Yngvi-Freyr, God of the World and the Ancestors
Fertility god Freyr seems to be one of the most important Nordic gods for the rural population, before his cult is displaced from the Cult of the Skygods, the Aesir. Freyr means Lord in old Norse and often referred to as Yngvi-Freyr. He was associated with sacral kingship and is considered to be the God of the World. ( in Old Norse: veraldar góð )
Veraldar góð is a suitable description for a cthotonic deity like Yngvi- Freyr. The old sagas attested him that Freyr bestow peace and good harvests on mortals in exchange for offerings and sacrifice. He belongs, like his twin sister Freyja and his father sea-god Njördr, to the Vanir tribe which are a tribe of gods of fertility and wisdom. As a member of the Vanir tribe Freyr cult is closely tied to cult of Alfar. ( in Old Norse: elves)
There are hints that the god Freyr was associated with elves. The gods gave him Álfheimr (literally “elf-world”). However, elves are frequently mentioned in the phrase Æsir ok Álfar (‘Æsir and elves’). This was clearly a well established prayer, indicating a strong tradition of associating elves with the group of gods known as the Vanir, or even suggesting that the elves and Vanir were one and the same.
The Álfablót or the Elven sacrifice is a pagan Scandinavian sacrifice to the elves towards the end of autumn, when the crops had been harvested and the animals were most fat. However, since the elves were collective powers with a close connection to ancestors and fertility, it is possible that the álfablót concerned ancestor worship and the life force of the family.
Cult of the Wagon-god
Yngvi is a name of the god Freyr, perhaps Freyr’s true name, as freyr means ‘lord’ and has probably evolved from a common invocation of the god. Yngvi-Freyr likely refer to the connection between the god and the Germanic kings‘ role as priests during the sacrifices in the pagan period, as Frea and Freyr are titles meaning ‘Lady’ and ‘Lord’. In Norse mythology, Yngvi-Freyr, was the Ancestor of the Yngling lineage, a legendary dynasty of Swedish kings, from whom also the earliest historical Norwegian kings claimed to be descended.
This may refer to the origins of the worship of Ingui in the tribal areas that Tacitus (Roman historian) mentions in his Germania as being populated by the Inguieonnic tribes. A later Danish chronicler lists Ingui was one of three brothers that the Danish tribes descended from. The strophe also states that “then he (Ingui) went back over the waves, his wagon behind him” which could connect Ingui to earlier conceptions of the wagon processions of Nerthus and the later Scandinavian conceptions of Freyr’s wagon journeys.

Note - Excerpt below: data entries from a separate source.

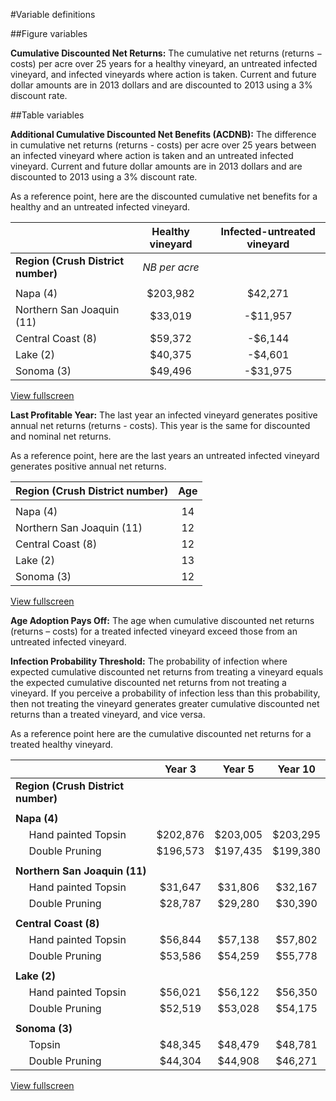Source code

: #Variable definitions

##Figure variables

**Cumulative Discounted Net Returns:** The cumulative net returns (returns &minus; costs) per acre over 25 years for a healthy vineyard, an untreated infected vineyard, and infected vineyards where action is taken. Current and future dollar amounts are in 2013 dollars and are discounted to 2013 using a 3% discount rate. 

<a id="tablevars"></a>
##Table variables

**Additional Cumulative Discounted Net Benefits (ACDNB):** The difference in cumulative net returns (returns - costs) per acre over 25 years between an infected vineyard where action is taken and an untreated infected vineyard. Current and future dollar amounts are in 2013 dollars and are discounted to 2013 using a 3% discount rate.  

As a reference point, here are the discounted cumulative net benefits for a healthy and an untreated infected vineyard. 

|                                  | **Healthy vineyard** | **Infected-untreated vineyard** |
  -------------------------------- | :------------------: | :-----------------------------: |
**Region (Crush District number)** | *NB per acre*                                         ||
|                                                                                         |||
Napa (4)                           | $203,982             | $42,271                         |
Northern San Joaquin (11)          | $33,019              | -$11,957                        |
Central Coast (8)                  | $59,372              | -$6,144                         |
Lake (2)                           | $40,375              | -$4,601                         |
Sonoma (3)                         |$49,496               | -$31,975                        |

<a href="img/variable-table01.png" class="swipebox hide-for-phones"><i class="fa fa-search-plus" aria-hidden="true"></i> View fullscreen</a>  

**Last Profitable Year:** The last year an infected vineyard generates positive annual net returns (returns - costs). This year is the same for discounted and nominal net returns.  

As a reference point, here are the last years an untreated infected vineyard generates positive annual net returns. 

| **Region (Crush District number)** | **Age** |
  :--------------------------------- |   :-:   |
|                                             ||
  Napa (4)                           |   14    |
  Northern San Joaquin (11)          |   12    |
  Central Coast (8)                  |   12    |
  Lake (2)                           |   13    |
  Sonoma (3)                         |   12    |

<a href="img/variable-table02.png" class="swipebox hide-for-phones"><i class="fa fa-search-plus" aria-hidden="true"></i> View fullscreen</a>  

**Age Adoption Pays Off:** The age when cumulative discounted net returns (returns – costs) for a treated infected vineyard exceed those from an untreated infected vineyard.  

**Infection Probability Threshold:**  The probability of infection where expected cumulative discounted net returns from treating a vineyard equals the expected cumulative discounted net returns from not treating a vineyard. If you perceive a probability of infection less than this probability, then not treating the vineyard generates greater cumulative discounted net returns than a treated vineyard, and vice versa.  

As a reference point here are the cumulative discounted net returns for a treated healthy vineyard.  

|                                                 | Year 3   | Year 5   | Year 10  |
 ------------------------------------------------ | :------: | :------: | :------: |
**Region (Crush District number)** |                                             |||
|                                                                               ||||
**Napa (4)**                                                                    ||||		
&nbsp;&nbsp;&nbsp;&nbsp;&nbsp;Hand painted Topsin | $202,876 | $203,005 | $203,295 |
&nbsp;&nbsp;&nbsp;&nbsp;&nbsp;Double Pruning      | $196,573 | $197,435 | $199,380 |
|                                                                               ||||			
**Northern San Joaquin (11)**                                                   ||||
&nbsp;&nbsp;&nbsp;&nbsp;&nbsp;Hand painted Topsin | $31,647  | $31,806  | $32,167  |
&nbsp;&nbsp;&nbsp;&nbsp;&nbsp;Double Pruning      | $28,787  | $29,280  | $30,390  |
|                                                                               ||||
**Central Coast (8)**                                                           ||||
&nbsp;&nbsp;&nbsp;&nbsp;&nbsp;Hand painted Topsin | $56,844  | $57,138  | $57,802  |
&nbsp;&nbsp;&nbsp;&nbsp;&nbsp;Double Pruning      | $53,586  | $54,259  | $55,778  |
|                                                                               ||||
**Lake (2)**                                                                    ||||
&nbsp;&nbsp;&nbsp;&nbsp;&nbsp;Hand painted Topsin | $56,021  | $56,122  | $56,350  |
&nbsp;&nbsp;&nbsp;&nbsp;&nbsp;Double Pruning      | $52,519  | $53,028  | $54,175  |
|                                                                               ||||
**Sonoma (3)**                                                                  ||||
&nbsp;&nbsp;&nbsp;&nbsp;&nbsp;Topsin              | $48,345  | $48,479  | $48,781  |
&nbsp;&nbsp;&nbsp;&nbsp;&nbsp;Double Pruning      | $44,304  | $44,908  | $46,271  |

<a href="img/variable-table03.png" class="swipebox hide-for-tablets"><i class="fa fa-search-plus" aria-hidden="true"></i> View fullscreen</a>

We have also much more historical letters about this ancient wagon cult, which seems to be very specific for fertility gods.

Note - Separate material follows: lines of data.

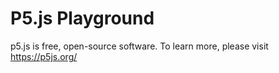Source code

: # P5.js Playground
p5.js is free, open-source software.
To learn more, please visit https://p5js.org/
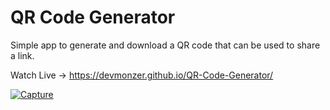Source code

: # QR Code Generator

Simple app to generate and download a QR code that can be used to share a link.

Watch Live -> https://devmonzer.github.io/QR-Code-Generator/

<a href="https://ibb.co/P9RZqPP"><img src="https://i.ibb.co/s6hv8NN/Capture.jpg" alt="Capture" border="0"></a><br />
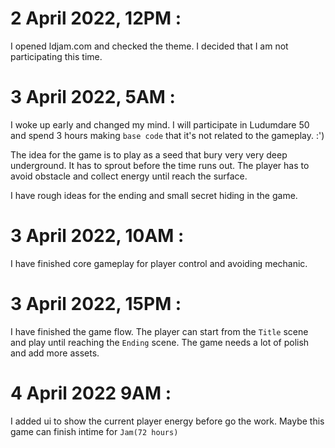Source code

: # 2 April 2022, 12PM :

I opened ldjam.com and checked the theme. I decided that I am not participating this time.

# 3 April 2022, 5AM :

I woke up early and changed my mind. I will participate in Ludumdare 50 and spend 3 hours making `base code` that it's not related to the gameplay. :')

The idea for the game is to play as a seed that bury very very deep underground. It has to sprout before the time runs out. The player has to avoid obstacle and collect energy until reach the surface.

I have rough ideas for the ending and small secret hiding in the game.

# 3 April 2022, 10AM :

I have finished core gameplay for player control and avoiding mechanic. 

# 3 April 2022, 15PM :

I have finished the game flow. The player can start from the `Title` scene and play until reaching the `Ending` scene. The game needs a lot of polish and add more assets.

# 4 April 2022 9AM :

I added ui to show the current player energy before go the work. Maybe this game can finish intime for `Jam(72 hours)`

The 14th century Icelandic Ögmundar þáttr dytts contains a tradition of how Freyr was transported in a wagon and administered by a priestess, in Sweden. Freyr’s role as a fertility god needed a female counterpart in a divine couple (McKinnell’s translation 1987):
In this short story, a man named Gunnar was suspected of manslaughter and escaped to Sweden, where Gunnar became acquainted with this young priestess. He helped her drive Freyr’s wagon with the god effigy in it, but the god did not appreciate Gunnar and so attacked him and would have killed Gunnar if he had not promised himself to return to the Christian faith if he would make it back to Norway. When Gunnar had promised this, a demon jumped out of the god effigy and so Freyr was nothing but a piece of wood. Gunnar destroyed the wooden idol and dressed himself as Freyr, then Gunnar and the priestess travelled across Sweden where people were happy to see the god visiting them. After a while he made the priestess pregnant, but this was seen by the Swedes as confirmation that Freyr was truly a fertility god and not a scam. Finally, Gunnar had to flee back to Norway with his young bride and had her baptized at the court of Olaf Tryggvason.